So Chris Matthews asks his guests this week-end who should be TIME’s Man of the year. A couple of them pick Julian Assange, but Andrea Mitchell had another nomination:
ANDREA MITCHELL: I’m not going to say Julian Assange. I would say because of the midterm elections, the House going Republican, the Senate not going Republican, the Tea Party. They’ve changed the debate on deficit reduction. They’ve got, you’ve got Ron Paul now in charge of monetary policy from the House. They have changed politics for now in Washington.
All on their own. They changed politics. It just happened. It wasn’t an army of publicists, and it wasn’t relentless news coverage, and it wasn’t that a large group of Republicans is automatically due attention that a large group of, say, anti-war protesters couldn’t PAY for. They changed politics all on their own.

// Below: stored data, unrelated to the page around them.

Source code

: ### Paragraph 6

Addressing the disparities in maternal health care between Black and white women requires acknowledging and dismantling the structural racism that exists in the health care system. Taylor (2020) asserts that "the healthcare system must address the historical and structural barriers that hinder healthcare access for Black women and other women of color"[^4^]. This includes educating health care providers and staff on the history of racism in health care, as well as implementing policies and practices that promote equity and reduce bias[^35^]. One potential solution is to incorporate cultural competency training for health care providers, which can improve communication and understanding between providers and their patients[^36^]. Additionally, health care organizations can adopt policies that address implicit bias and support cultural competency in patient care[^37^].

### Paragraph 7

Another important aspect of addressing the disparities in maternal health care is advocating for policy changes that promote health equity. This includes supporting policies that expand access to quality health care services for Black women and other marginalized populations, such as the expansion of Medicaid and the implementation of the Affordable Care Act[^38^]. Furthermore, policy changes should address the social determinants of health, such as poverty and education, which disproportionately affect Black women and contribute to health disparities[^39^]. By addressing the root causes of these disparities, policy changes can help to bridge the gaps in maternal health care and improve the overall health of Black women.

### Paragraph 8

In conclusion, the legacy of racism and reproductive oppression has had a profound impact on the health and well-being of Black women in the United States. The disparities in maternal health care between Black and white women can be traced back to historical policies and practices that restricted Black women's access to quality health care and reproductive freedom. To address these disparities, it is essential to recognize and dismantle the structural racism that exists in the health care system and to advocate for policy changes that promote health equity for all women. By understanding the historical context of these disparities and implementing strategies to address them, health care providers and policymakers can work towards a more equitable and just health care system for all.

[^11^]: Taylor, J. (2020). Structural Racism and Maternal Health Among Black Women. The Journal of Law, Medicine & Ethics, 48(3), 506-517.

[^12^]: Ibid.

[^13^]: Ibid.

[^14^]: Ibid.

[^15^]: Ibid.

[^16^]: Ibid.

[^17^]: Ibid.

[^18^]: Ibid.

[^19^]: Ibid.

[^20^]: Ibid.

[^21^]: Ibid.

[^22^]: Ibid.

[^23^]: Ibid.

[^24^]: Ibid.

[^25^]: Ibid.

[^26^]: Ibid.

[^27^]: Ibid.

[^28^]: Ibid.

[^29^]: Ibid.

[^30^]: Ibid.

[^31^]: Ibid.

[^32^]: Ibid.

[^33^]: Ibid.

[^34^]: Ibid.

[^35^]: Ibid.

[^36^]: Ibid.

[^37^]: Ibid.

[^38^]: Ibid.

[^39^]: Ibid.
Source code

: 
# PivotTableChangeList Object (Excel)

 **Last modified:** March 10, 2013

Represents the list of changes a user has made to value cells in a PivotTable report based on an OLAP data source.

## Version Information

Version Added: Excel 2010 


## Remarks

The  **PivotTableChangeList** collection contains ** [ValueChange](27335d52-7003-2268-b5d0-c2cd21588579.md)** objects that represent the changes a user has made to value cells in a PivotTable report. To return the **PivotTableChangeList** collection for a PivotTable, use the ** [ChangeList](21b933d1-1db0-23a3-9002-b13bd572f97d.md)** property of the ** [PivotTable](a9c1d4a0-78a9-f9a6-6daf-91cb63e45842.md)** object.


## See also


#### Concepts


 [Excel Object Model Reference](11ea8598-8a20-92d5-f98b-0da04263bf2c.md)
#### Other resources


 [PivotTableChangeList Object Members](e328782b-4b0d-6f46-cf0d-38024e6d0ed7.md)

I was onVirtually Speaking last night (sorry for not giving a heads-up, but was preoccupied with a snowpocalypse and a batch of chocolate meringues) and one of the things we got to talking about was the Invisible Press Rules that exist whereby one thing to say (keep government out of my Medicare!) is acceptable and another thing (we can’t afford two wars) isn’t and nobody writes it down anywhere. And everybody acts like these rules just ARE, and haven’t been made up by people with an interest in any type of viewpoint whatsoever.
Which drives me absolutely bonkers, because I am all about the rules and regulations and if I don’t know what they are, I can’t follow them nor figure out how to circumvent them, and neither can anybody else.